TASK TO CARRY OUT> Repeat, word for word, each of the records shown below, without their pictures.

────

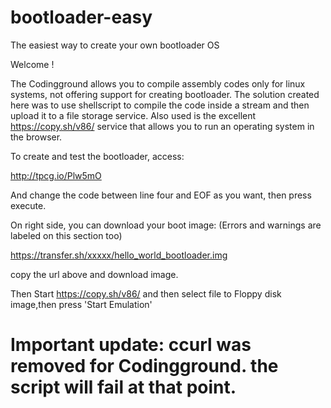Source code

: # bootloader-easy
The easiest way to create your own bootloader OS

Welcome !


The Codingground allows you to compile assembly codes only for linux systems, not offering support for creating bootloader.
The solution created here was to use shellscript to compile the code inside a stream and then upload it to a file storage service.
Also used is the excellent https://copy.sh/v86/ service that allows you to run an operating system in the browser.


To create and test the bootloader, access:

http://tpcg.io/Plw5mO


And change the code between line four and EOF as you want, then press execute.

On right side, you can download your boot image:
(Errors and warnings are labeled on this section too)

https://transfer.sh/xxxxx/hello_world_bootloader.img 
 
copy the url above and download image.

Then Start https://copy.sh/v86/ and then select file to
   Floppy disk image,then press 'Start Emulation'



# Important update: ccurl was removed for Codingground. the script will fail at that point. 
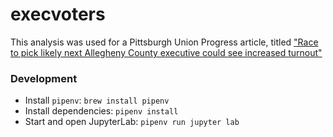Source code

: # execvoters

This analysis was used for a Pittsburgh Union Progress article, titled ["Race to pick likely next Allegheny County executive could see increased turnout"](https://www.unionprogress.com/2023/01/22/race-to-pick-likely-next-allegheny-county-executive-could-see-increased-turnout/)

### Development

- Install `pipenv`: `brew install pipenv`
- Install dependencies: `pipenv install`
- Start and open JupyterLab: `pipenv run jupyter lab`
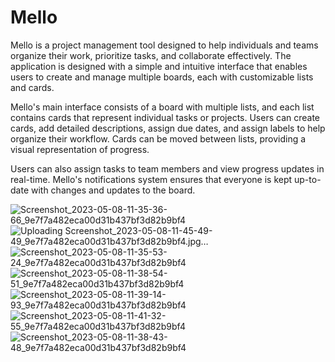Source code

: # Mello

Mello is a project management tool designed to help individuals and teams organize their work, prioritize tasks, and collaborate effectively. The application is designed with a simple and intuitive interface that enables users to create and manage multiple boards, each with customizable lists and cards.

Mello's main interface consists of a board with multiple lists, and each list contains cards that represent individual tasks or projects. Users can create cards, add detailed descriptions, assign due dates, and assign labels to help organize their workflow. Cards can be moved between lists, providing a visual representation of progress.

Users can also assign tasks to team members and view progress updates in real-time. Mello's notifications system ensures that everyone is kept up-to-date with changes and updates to the board.

![Screenshot_2023-05-08-11-35-36-66_9e7f7a482eca00d31b437bf3d82b9bf4](https://user-images.githubusercontent.com/108234210/236765585-0bab3114-1d1e-4ee5-9e9e-a45f2b782fe8.jpg)
![Uploading Screenshot_2023-05-08-11-45-49-49_9e7f7a482eca00d31b437bf3d82b9bf4.jpg…]()
![Screenshot_2023-05-08-11-35-53-24_9e7f7a482eca00d31b437bf3d82b9bf4](https://user-images.githubusercontent.com/108234210/236765602-141e3fdd-e95d-45b1-b250-f8d71211b181.jpg)
![Screenshot_2023-05-08-11-38-54-51_9e7f7a482eca00d31b437bf3d82b9bf4](https://user-images.githubusercontent.com/108234210/236765606-0c990845-ff8c-4a40-81be-48abed1f6535.jpg)
![Screenshot_2023-05-08-11-39-14-93_9e7f7a482eca00d31b437bf3d82b9bf4](https://user-images.githubusercontent.com/108234210/236765611-d1291905-bf49-4b96-83f0-e42ba64fc7ae.jpg)
![Screenshot_2023-05-08-11-41-32-55_9e7f7a482eca00d31b437bf3d82b9bf4](https://user-images.githubusercontent.com/108234210/236765613-9ffc04a8-5fb8-489a-94d0-85b58c651fd1.jpg)
![Screenshot_2023-05-08-11-38-43-48_9e7f7a482eca00d31b437bf3d82b9bf4](https://user-images.githubusercontent.com/108234210/236765614-13fb7420-9382-48fa-b66b-e1637f08d818.jpg)
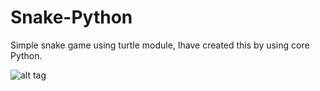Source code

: # Snake-Python 
Simple snake game using turtle  module, Ihave created this by using core Python.

![alt tag](http://i.imgur.com/KIxtK1M.png)
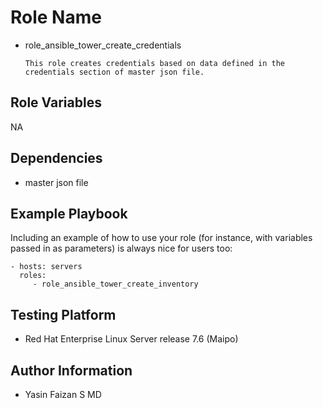 Role Name
=========

- role_ansible_tower_create_credentials

      This role creates credentials based on data defined in the credentials section of master json file.

Role Variables
--------------

NA

Dependencies
------------

- master json file

Example Playbook
----------------

Including an example of how to use your role (for instance, with variables passed in as parameters) is always nice for users too:

    - hosts: servers
      roles:
         - role_ansible_tower_create_inventory

Testing Platform
----------------

- Red Hat Enterprise Linux Server release 7.6 (Maipo)

Author Information
------------------

- Yasin Faizan S MD
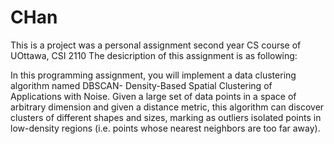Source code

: # CHan

This is a project was a personal assignment second year CS course of UOttawa, CSI 2110
The desicription of this assignment is as following:

In this programming assignment, you will implement a data clustering algorithm named DBSCAN-
Density-Based Spatial Clustering of Applications with Noise. Given a large set of data points in a space
of arbitrary dimension and given a distance metric, this algorithm can discover clusters of different
shapes and sizes, marking as outliers isolated points in low-density regions (i.e. points whose nearest
neighbors are too far away).

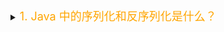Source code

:<details> 
<summary><font size="4" color="orange">1. Java 中的序列化和反序列化是什么？</font></summary> <pre>
  <strong><text>
 </text></pre></details>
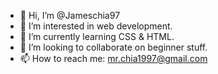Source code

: - 👋 Hi, I’m @Jameschia97
- 👀 I’m interested in web development.
- 🌱 I’m currently learning CSS & HTML.
- 💞️ I’m looking to collaborate on beginner stuff.
- 📫 How to reach me: mr.chia1997@gmail.com

<!---
Jameschia97/Jameschia97 is a ✨ special ✨ repository because its `README.md` (this file) appears on your GitHub profile.
You can click the Preview link to take a look at your changes.
--->
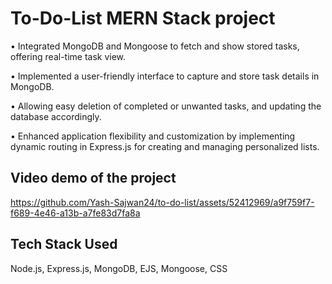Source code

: # To-Do-List MERN Stack project
• Integrated MongoDB and Mongoose to fetch and show stored tasks, offering real-time task view.

• Implemented a user-friendly interface to capture and store task details in MongoDB.

• Allowing easy deletion of completed or unwanted tasks, and updating the database accordingly.

• Enhanced application flexibility and customization by implementing dynamic routing in Express.js for creating and managing personalized lists.

## Video demo of the project



https://github.com/Yash-Sajwan24/to-do-list/assets/52412969/a9f759f7-f689-4e46-a13b-a7fe83d7fa8a

## Tech Stack Used

Node.js, Express.js, MongoDB, EJS, Mongoose, CSS

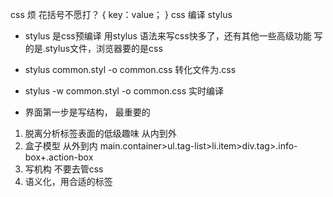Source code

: 
css 烦 花括号不愿打？
{
    key：value；
}
css 编译 stylus

- stylus 是css预编译
    用stylus 语法来写css快多了，还有其他一些高级功能
    写的是.stylus文件，浏览器要的是css
- stylus common.styl -o common.css   转化文件为.css
- stylus -w common.styl -o common.css  实时编译

- 界面第一步是写结构， 最重要的
 1. 脱离分析标签表面的低级趣味 从内到外
 2.  盒子模型 从外到内 
 main.container>ul.tag-list>li.item>div.tag>.info-box+.action-box
 3. 写机构 不要去管css 
 4. 语义化，用合适的标签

────

REPLY>
Source code

: # bootloader-easy
The easiest way to create your own bootloader OS

Welcome !


The Codingground allows you to compile assembly codes only for linux systems, not offering support for creating bootloader.
The solution created here was to use shellscript to compile the code inside a stream and then upload it to a file storage service.
Also used is the excellent https://copy.sh/v86/ service that allows you to run an operating system in the browser.


To create and test the bootloader, access:

http://tpcg.io/Plw5mO


And change the code between line four and EOF as you want, then press execute.

On right side, you can download your boot image:
(Errors and warnings are labeled on this section too)

https://transfer.sh/xxxxx/hello_world_bootloader.img 
 
copy the url above and download image.

Then Start https://copy.sh/v86/ and then select file to
   Floppy disk image,then press 'Start Emulation'



# Important update: ccurl was removed for Codingground. the script will fail at that point. 
Source code

: # execvoters

This analysis was used for a Pittsburgh Union Progress article, titled ["Race to pick likely next Allegheny County executive could see increased turnout"](https://www.unionprogress.com/2023/01/22/race-to-pick-likely-next-allegheny-county-executive-could-see-increased-turnout/)

### Development

- Install `pipenv`: `brew install pipenv`
- Install dependencies: `pipenv install`
- Start and open JupyterLab: `pipenv run jupyter lab`
Source code

: # Mello

Mello is a project management tool designed to help individuals and teams organize their work, prioritize tasks, and collaborate effectively. The application is designed with a simple and intuitive interface that enables users to create and manage multiple boards, each with customizable lists and cards.

Mello's main interface consists of a board with multiple lists, and each list contains cards that represent individual tasks or projects. Users can create cards, add detailed descriptions, assign due dates, and assign labels to help organize their workflow. Cards can be moved between lists, providing a visual representation of progress.

Users can also assign tasks to team members and view progress updates in real-time. Mello's notifications system ensures that everyone is kept up-to-date with changes and updates to the board.

![Screenshot_2023-05-08-11-35-36-66_9e7f7a482eca00d31b437bf3d82b9bf4](https://user-images.githubusercontent.com/108234210/236765585-0bab3114-1d1e-4ee5-9e9e-a45f2b782fe8.jpg)
![Uploading Screenshot_2023-05-08-11-45-49-49_9e7f7a482eca00d31b437bf3d82b9bf4.jpg…]()
![Screenshot_2023-05-08-11-35-53-24_9e7f7a482eca00d31b437bf3d82b9bf4](https://user-images.githubusercontent.com/108234210/236765602-141e3fdd-e95d-45b1-b250-f8d71211b181.jpg)
![Screenshot_2023-05-08-11-38-54-51_9e7f7a482eca00d31b437bf3d82b9bf4](https://user-images.githubusercontent.com/108234210/236765606-0c990845-ff8c-4a40-81be-48abed1f6535.jpg)
![Screenshot_2023-05-08-11-39-14-93_9e7f7a482eca00d31b437bf3d82b9bf4](https://user-images.githubusercontent.com/108234210/236765611-d1291905-bf49-4b96-83f0-e42ba64fc7ae.jpg)
![Screenshot_2023-05-08-11-41-32-55_9e7f7a482eca00d31b437bf3d82b9bf4](https://user-images.githubusercontent.com/108234210/236765613-9ffc04a8-5fb8-489a-94d0-85b58c651fd1.jpg)
![Screenshot_2023-05-08-11-38-43-48_9e7f7a482eca00d31b437bf3d82b9bf4](https://user-images.githubusercontent.com/108234210/236765614-13fb7420-9382-48fa-b66b-e1637f08d818.jpg)
Source code

: # Snake-Python 
Simple snake game using turtle  module, Ihave created this by using core Python.

![alt tag](http://i.imgur.com/KIxtK1M.png)
 Role Name
=========

- role_ansible_tower_create_credentials

      This role creates credentials based on data defined in the credentials section of master json file.

Role Variables
--------------

NA

Dependencies
------------

- master json file

Example Playbook
----------------

Including an example of how to use your role (for instance, with variables passed in as parameters) is always nice for users too:

    - hosts: servers
      roles:
         - role_ansible_tower_create_inventory

Testing Platform
----------------

- Red Hat Enterprise Linux Server release 7.6 (Maipo)

Author Information
------------------

- Yasin Faizan S MD
Source code

: # CHan

This is a project was a personal assignment second year CS course of UOttawa, CSI 2110
The desicription of this assignment is as following:

In this programming assignment, you will implement a data clustering algorithm named DBSCAN-
Density-Based Spatial Clustering of Applications with Noise. Given a large set of data points in a space
of arbitrary dimension and given a distance metric, this algorithm can discover clusters of different
shapes and sizes, marking as outliers isolated points in low-density regions (i.e. points whose nearest
neighbors are too far away).

Source code

:<details> 
<summary><font size="4" color="orange">1. Java 中的序列化和反序列化是什么？</font></summary> <pre>
  <strong><text>
 </text></pre></details>
Source code

: - 👋 Hi, I’m @Jameschia97
- 👀 I’m interested in web development.
- 🌱 I’m currently learning CSS & HTML.
- 💞️ I’m looking to collaborate on beginner stuff.
- 📫 How to reach me: mr.chia1997@gmail.com

<!---
Jameschia97/Jameschia97 is a ✨ special ✨ repository because its `README.md` (this file) appears on your GitHub profile.
You can click the Preview link to take a look at your changes.
--->
Source code

: # To-Do-List MERN Stack project
• Integrated MongoDB and Mongoose to fetch and show stored tasks, offering real-time task view.

• Implemented a user-friendly interface to capture and store task details in MongoDB.

• Allowing easy deletion of completed or unwanted tasks, and updating the database accordingly.

• Enhanced application flexibility and customization by implementing dynamic routing in Express.js for creating and managing personalized lists.

## Video demo of the project



https://github.com/Yash-Sajwan24/to-do-list/assets/52412969/a9f759f7-f689-4e46-a13b-a7fe83d7fa8a

## Tech Stack Used

Node.js, Express.js, MongoDB, EJS, Mongoose, CSS

Source code

: 
css 烦 花括号不愿打？
{
    key：value；
}
css 编译 stylus

- stylus 是css预编译
    用stylus 语法来写css快多了，还有其他一些高级功能
    写的是.stylus文件，浏览器要的是css
- stylus common.styl -o common.css   转化文件为.css
- stylus -w common.styl -o common.css  实时编译

- 界面第一步是写结构， 最重要的
 1. 脱离分析标签表面的低级趣味 从内到外
 2.  盒子模型 从外到内 
 main.container>ul.tag-list>li.item>div.tag>.info-box+.action-box
 3. 写机构 不要去管css 
 4. 语义化，用合适的标签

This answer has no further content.